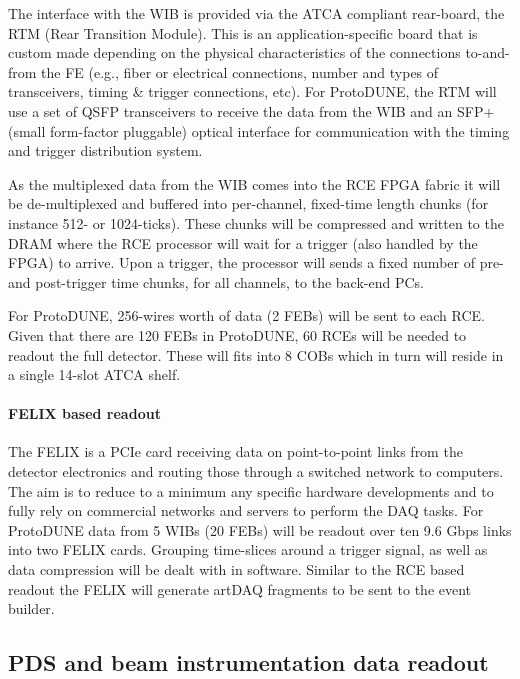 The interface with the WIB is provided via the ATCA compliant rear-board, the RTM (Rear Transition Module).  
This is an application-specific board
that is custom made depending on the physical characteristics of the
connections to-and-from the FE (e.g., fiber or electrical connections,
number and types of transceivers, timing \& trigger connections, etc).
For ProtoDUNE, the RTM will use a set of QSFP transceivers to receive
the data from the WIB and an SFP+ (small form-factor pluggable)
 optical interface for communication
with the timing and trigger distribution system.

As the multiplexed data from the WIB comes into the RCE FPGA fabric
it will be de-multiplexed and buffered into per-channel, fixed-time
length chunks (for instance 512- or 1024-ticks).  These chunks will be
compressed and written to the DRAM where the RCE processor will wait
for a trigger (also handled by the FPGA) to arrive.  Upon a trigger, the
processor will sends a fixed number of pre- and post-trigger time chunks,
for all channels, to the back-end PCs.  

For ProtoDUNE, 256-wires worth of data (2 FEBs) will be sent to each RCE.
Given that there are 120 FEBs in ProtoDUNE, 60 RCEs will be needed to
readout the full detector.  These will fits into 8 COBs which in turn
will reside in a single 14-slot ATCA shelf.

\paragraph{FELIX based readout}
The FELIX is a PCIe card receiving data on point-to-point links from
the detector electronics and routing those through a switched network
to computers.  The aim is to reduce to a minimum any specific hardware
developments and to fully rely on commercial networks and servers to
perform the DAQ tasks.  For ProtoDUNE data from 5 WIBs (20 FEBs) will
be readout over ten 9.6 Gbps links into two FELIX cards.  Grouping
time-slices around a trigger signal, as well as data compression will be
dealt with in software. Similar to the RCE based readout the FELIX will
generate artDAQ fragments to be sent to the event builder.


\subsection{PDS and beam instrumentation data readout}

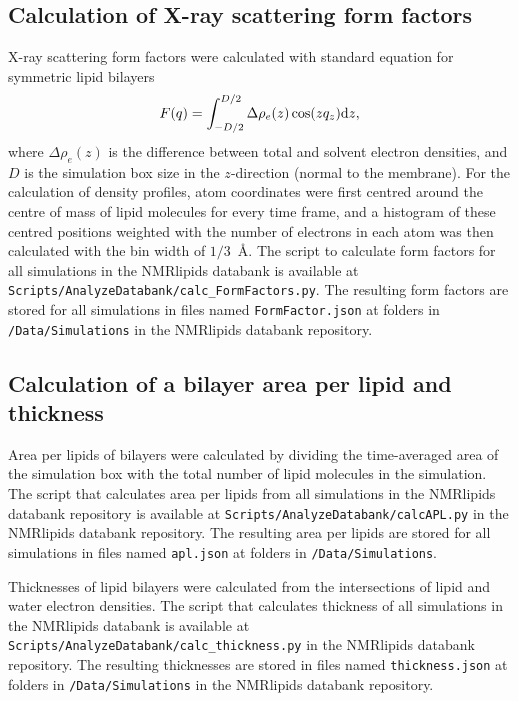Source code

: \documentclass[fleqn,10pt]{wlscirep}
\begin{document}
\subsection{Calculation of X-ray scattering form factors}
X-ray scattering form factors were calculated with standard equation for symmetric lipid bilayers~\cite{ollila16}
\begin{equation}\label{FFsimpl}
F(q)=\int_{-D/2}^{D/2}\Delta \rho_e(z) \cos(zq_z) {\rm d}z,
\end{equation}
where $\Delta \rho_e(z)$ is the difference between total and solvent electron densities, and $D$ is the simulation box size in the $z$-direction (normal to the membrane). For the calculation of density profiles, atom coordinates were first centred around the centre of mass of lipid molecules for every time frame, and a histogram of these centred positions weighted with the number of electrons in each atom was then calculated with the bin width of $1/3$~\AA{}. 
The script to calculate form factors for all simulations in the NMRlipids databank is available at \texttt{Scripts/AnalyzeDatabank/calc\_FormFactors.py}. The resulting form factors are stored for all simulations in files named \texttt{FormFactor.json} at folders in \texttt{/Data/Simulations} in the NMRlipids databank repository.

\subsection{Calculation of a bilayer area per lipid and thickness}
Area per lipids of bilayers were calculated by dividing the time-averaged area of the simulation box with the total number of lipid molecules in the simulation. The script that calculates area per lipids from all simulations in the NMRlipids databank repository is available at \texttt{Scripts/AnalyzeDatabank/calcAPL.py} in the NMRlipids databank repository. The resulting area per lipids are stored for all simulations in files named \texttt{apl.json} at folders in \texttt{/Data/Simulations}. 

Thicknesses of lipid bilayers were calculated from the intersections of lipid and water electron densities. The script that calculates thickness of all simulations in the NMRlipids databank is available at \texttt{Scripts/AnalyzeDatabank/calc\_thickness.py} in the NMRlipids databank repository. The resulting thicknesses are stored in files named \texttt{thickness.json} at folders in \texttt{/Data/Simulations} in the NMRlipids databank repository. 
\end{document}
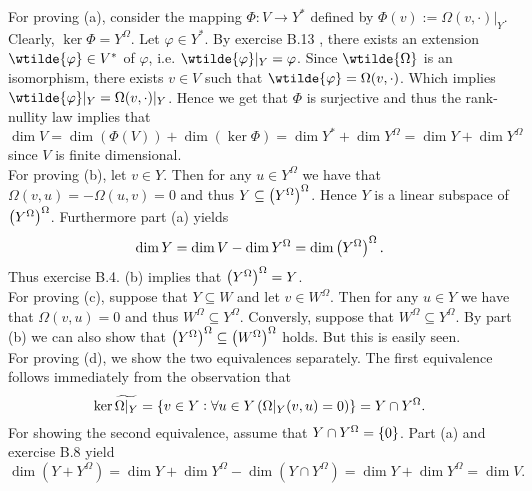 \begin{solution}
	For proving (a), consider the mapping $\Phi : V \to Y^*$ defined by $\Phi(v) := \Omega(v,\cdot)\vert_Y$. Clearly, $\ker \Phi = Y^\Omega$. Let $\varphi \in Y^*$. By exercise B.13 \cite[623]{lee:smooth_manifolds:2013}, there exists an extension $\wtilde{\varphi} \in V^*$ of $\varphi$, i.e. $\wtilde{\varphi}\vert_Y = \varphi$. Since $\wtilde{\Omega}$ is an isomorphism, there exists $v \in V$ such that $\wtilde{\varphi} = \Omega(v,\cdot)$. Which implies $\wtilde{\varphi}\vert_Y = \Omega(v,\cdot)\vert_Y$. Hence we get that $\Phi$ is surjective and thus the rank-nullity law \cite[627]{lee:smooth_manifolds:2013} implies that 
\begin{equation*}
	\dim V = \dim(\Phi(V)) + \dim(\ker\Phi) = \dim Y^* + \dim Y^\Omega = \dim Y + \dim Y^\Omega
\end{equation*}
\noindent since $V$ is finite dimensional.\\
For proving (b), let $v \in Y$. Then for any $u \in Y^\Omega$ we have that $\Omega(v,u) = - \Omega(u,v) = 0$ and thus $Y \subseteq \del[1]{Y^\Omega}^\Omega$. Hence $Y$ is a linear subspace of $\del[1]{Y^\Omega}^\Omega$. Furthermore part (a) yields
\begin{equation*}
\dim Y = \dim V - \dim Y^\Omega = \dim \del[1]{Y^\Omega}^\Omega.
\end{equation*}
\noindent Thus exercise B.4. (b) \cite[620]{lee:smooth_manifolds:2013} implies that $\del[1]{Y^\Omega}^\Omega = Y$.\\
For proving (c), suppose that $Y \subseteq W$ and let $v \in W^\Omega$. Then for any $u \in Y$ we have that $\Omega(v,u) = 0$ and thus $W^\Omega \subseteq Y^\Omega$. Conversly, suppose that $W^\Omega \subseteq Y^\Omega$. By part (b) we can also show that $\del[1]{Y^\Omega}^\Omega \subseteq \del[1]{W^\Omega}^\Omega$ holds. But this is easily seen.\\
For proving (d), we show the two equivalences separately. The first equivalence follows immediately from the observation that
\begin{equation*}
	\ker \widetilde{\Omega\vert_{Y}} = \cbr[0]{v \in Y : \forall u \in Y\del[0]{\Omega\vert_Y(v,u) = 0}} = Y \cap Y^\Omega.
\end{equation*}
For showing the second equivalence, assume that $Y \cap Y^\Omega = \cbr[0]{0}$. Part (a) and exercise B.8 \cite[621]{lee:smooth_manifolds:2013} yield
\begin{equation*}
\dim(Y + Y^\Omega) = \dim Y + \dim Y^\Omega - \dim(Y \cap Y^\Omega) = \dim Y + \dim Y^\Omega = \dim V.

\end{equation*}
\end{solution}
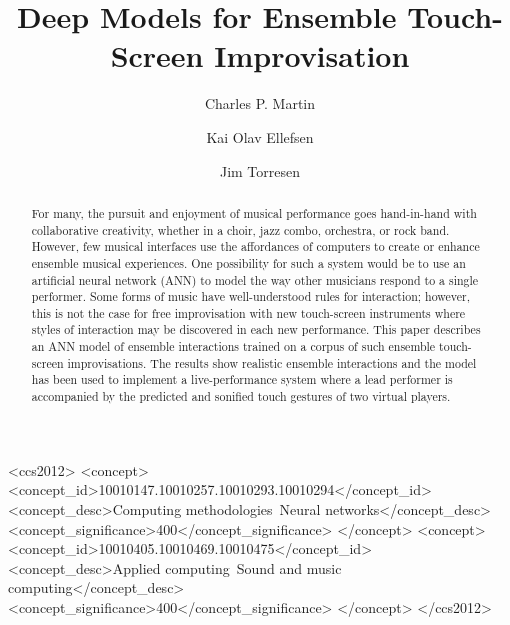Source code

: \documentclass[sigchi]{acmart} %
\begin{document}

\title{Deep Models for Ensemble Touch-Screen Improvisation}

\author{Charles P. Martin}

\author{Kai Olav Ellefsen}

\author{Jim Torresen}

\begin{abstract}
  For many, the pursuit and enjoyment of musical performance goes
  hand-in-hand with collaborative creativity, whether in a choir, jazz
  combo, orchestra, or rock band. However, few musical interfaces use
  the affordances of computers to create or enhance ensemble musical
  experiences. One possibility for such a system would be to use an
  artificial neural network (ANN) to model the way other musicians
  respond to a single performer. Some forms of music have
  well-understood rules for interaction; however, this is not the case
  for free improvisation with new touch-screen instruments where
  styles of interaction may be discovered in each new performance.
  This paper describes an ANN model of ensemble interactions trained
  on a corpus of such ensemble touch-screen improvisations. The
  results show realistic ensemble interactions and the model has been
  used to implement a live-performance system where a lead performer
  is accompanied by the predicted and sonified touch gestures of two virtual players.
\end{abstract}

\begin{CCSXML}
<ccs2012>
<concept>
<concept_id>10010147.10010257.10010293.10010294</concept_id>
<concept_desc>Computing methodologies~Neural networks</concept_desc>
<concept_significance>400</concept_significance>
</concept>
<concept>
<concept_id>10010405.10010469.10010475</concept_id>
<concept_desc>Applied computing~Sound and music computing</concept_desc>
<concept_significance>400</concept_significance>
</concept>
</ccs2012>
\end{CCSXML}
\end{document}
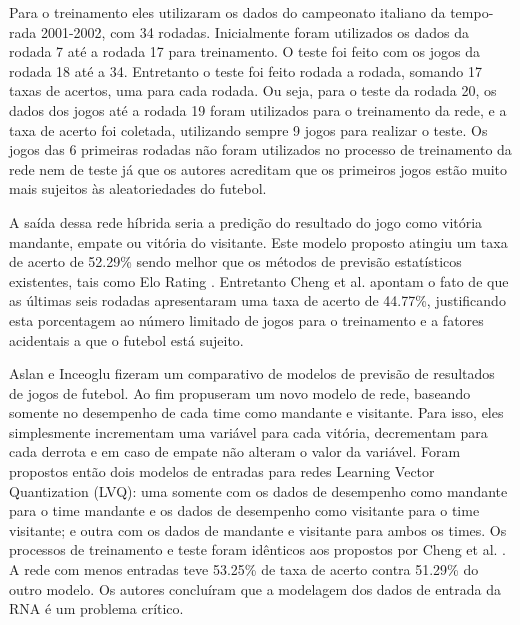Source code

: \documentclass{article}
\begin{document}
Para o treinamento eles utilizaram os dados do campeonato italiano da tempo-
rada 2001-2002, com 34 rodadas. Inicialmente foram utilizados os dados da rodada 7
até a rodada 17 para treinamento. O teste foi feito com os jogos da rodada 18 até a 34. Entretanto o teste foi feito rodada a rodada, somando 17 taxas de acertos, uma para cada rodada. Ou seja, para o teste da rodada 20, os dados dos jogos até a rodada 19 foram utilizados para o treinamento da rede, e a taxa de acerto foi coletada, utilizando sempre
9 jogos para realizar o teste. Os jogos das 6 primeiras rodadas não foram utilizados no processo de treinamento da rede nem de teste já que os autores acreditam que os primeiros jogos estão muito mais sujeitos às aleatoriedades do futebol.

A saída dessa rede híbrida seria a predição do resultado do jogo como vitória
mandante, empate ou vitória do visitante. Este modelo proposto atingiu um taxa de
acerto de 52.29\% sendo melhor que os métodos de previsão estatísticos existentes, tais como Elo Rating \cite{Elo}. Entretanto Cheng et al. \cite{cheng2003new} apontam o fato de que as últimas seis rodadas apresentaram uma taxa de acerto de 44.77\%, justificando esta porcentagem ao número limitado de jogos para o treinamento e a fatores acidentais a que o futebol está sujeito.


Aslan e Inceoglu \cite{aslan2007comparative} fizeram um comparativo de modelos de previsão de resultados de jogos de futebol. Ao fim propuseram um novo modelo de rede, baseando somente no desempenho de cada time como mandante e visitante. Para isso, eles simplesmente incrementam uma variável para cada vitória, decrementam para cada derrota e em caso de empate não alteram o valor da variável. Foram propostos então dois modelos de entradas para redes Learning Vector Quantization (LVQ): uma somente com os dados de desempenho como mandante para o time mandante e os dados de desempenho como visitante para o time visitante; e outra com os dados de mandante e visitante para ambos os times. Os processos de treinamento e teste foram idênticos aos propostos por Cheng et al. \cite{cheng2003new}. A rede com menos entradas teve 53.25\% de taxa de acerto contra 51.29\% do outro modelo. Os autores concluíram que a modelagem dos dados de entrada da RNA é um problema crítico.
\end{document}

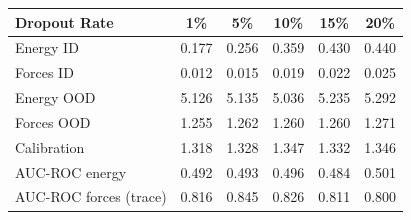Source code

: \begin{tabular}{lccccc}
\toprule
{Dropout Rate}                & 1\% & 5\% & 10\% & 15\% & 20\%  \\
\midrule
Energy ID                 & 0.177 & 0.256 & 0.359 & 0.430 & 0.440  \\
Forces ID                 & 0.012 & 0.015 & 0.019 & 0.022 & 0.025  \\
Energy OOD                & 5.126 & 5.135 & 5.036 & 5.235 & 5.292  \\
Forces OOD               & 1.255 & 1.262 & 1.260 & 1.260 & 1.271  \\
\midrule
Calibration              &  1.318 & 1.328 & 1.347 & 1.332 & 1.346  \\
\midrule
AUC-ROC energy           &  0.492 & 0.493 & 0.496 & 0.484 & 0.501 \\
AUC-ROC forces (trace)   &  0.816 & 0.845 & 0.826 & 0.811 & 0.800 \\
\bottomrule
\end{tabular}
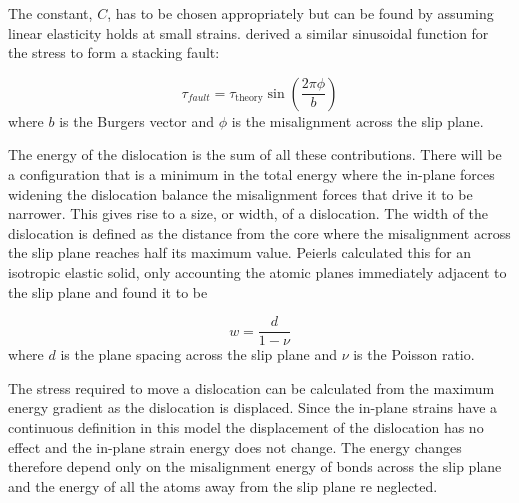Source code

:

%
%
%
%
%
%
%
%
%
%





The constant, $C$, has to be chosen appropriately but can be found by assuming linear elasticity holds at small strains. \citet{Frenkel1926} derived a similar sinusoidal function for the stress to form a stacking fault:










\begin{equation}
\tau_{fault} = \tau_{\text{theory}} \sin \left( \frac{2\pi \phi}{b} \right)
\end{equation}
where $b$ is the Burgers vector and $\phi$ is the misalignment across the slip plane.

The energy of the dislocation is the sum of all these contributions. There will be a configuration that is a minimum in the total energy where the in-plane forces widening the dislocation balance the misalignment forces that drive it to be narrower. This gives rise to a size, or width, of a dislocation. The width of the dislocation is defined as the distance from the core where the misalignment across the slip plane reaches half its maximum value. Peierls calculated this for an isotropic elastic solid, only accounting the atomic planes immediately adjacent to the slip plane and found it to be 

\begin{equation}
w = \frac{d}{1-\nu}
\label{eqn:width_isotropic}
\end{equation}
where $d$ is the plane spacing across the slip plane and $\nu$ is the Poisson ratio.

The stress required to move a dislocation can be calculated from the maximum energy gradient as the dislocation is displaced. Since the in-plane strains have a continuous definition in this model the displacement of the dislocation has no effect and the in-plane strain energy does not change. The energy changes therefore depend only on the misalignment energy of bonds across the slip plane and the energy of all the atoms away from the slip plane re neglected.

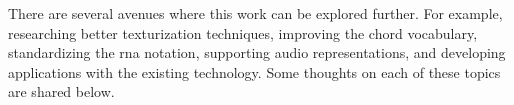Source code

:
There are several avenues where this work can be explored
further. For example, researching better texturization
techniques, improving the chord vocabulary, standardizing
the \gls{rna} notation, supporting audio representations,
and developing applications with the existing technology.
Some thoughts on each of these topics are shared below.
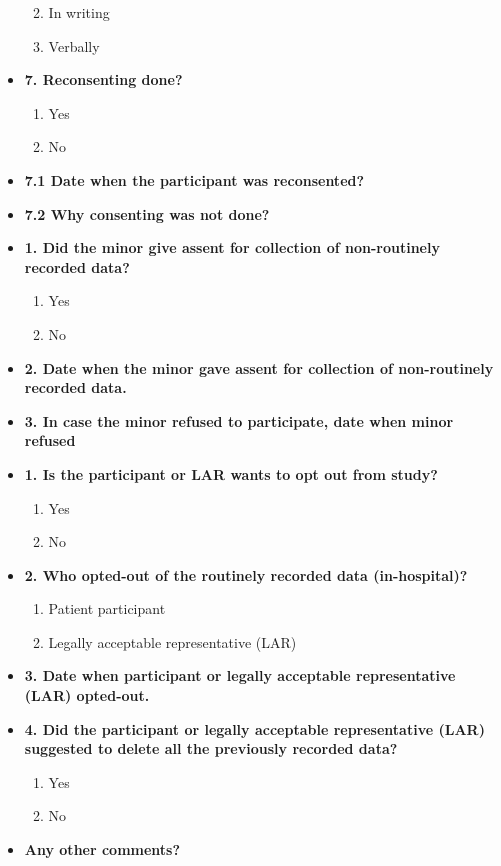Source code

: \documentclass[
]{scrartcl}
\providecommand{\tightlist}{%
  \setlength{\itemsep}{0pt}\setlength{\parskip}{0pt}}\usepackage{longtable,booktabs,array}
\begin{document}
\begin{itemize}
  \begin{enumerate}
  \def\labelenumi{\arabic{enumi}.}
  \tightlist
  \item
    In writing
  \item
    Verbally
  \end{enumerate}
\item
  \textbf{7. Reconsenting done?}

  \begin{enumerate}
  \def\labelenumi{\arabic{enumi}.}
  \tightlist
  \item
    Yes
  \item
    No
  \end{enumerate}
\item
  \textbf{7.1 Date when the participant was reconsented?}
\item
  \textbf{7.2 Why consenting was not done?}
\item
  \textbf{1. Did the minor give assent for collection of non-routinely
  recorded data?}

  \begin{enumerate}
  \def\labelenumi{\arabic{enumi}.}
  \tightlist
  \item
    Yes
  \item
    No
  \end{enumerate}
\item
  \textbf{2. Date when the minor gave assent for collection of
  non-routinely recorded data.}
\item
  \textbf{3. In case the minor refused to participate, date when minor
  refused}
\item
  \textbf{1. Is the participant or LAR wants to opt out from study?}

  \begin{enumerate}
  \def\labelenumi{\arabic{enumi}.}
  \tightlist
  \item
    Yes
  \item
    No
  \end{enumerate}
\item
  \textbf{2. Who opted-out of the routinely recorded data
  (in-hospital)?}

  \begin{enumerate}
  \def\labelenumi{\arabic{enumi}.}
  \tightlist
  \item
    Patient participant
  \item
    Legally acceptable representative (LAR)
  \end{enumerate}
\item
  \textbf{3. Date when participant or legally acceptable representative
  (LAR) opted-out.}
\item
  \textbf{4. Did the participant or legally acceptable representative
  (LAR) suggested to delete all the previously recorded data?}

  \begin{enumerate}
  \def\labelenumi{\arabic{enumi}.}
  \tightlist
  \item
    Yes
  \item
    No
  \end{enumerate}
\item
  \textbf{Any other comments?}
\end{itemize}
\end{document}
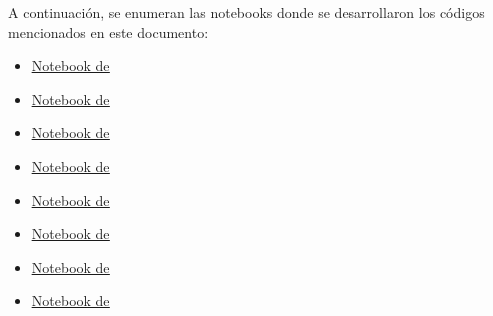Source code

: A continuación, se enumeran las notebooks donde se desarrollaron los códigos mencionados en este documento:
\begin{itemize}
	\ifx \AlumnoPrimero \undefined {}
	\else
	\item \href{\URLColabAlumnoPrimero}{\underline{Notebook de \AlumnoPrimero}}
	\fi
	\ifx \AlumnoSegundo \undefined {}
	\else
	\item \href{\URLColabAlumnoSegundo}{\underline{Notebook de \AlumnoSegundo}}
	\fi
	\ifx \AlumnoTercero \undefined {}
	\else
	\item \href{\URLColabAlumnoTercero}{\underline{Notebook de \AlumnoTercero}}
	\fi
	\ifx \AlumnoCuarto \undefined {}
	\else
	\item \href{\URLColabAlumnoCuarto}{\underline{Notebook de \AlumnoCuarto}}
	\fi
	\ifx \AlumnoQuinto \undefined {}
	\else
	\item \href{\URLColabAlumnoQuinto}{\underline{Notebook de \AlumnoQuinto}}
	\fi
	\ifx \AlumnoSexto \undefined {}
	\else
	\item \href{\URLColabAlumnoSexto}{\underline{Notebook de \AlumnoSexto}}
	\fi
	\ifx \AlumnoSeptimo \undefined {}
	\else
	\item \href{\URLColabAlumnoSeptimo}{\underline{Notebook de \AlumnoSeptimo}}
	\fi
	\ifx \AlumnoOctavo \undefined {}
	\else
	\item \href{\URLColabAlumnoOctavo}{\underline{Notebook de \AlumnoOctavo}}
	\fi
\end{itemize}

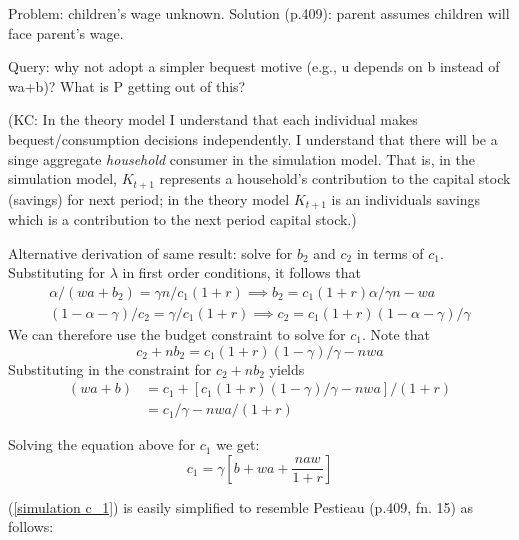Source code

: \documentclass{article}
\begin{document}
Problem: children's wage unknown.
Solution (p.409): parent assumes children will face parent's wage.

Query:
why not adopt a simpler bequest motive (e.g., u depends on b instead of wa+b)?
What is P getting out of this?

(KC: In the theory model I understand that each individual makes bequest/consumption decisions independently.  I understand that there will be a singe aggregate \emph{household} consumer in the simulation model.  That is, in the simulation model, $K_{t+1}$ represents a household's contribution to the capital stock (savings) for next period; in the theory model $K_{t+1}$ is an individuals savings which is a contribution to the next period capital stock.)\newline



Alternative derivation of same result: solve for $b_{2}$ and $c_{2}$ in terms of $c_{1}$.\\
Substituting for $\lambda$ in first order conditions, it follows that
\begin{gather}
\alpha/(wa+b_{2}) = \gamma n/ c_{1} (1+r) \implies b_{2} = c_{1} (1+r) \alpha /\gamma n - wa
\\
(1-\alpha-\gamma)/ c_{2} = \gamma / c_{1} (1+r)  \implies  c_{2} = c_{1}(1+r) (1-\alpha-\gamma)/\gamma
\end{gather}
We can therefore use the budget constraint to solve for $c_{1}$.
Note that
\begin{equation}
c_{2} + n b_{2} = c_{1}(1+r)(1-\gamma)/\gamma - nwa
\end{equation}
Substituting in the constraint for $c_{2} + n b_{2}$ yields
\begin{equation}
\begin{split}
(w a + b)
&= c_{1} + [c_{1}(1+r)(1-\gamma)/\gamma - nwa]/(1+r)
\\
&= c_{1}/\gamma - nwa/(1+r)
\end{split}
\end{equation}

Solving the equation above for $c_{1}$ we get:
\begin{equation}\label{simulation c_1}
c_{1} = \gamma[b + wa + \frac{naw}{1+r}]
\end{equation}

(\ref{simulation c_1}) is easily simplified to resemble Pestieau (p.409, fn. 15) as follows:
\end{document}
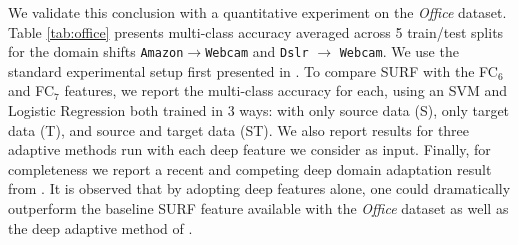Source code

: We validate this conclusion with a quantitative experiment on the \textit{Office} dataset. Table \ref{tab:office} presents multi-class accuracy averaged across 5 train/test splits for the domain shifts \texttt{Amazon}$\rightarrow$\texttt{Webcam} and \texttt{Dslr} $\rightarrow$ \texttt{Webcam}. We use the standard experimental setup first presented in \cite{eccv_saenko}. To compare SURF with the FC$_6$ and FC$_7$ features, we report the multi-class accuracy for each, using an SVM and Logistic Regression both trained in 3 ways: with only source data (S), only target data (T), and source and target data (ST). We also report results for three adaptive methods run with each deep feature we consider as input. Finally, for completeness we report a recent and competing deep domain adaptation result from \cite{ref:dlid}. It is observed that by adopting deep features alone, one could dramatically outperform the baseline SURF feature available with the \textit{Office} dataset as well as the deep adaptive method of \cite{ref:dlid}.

◆ **What to produce**:
Reproduce only the lines from the first line of the listing above up to and including the line that holds "connections to-and-from the". Omit the pictures.

◆ **Reply to the task**:
 The interface with the WIB is provided via the ATCA compliant rear-board, the RTM (Rear Transition Module).  
This is an application-specific board
that is custom made depending on the physical characteristics of the
connections to-and-from the FE (e.g., fiber or electrical connections,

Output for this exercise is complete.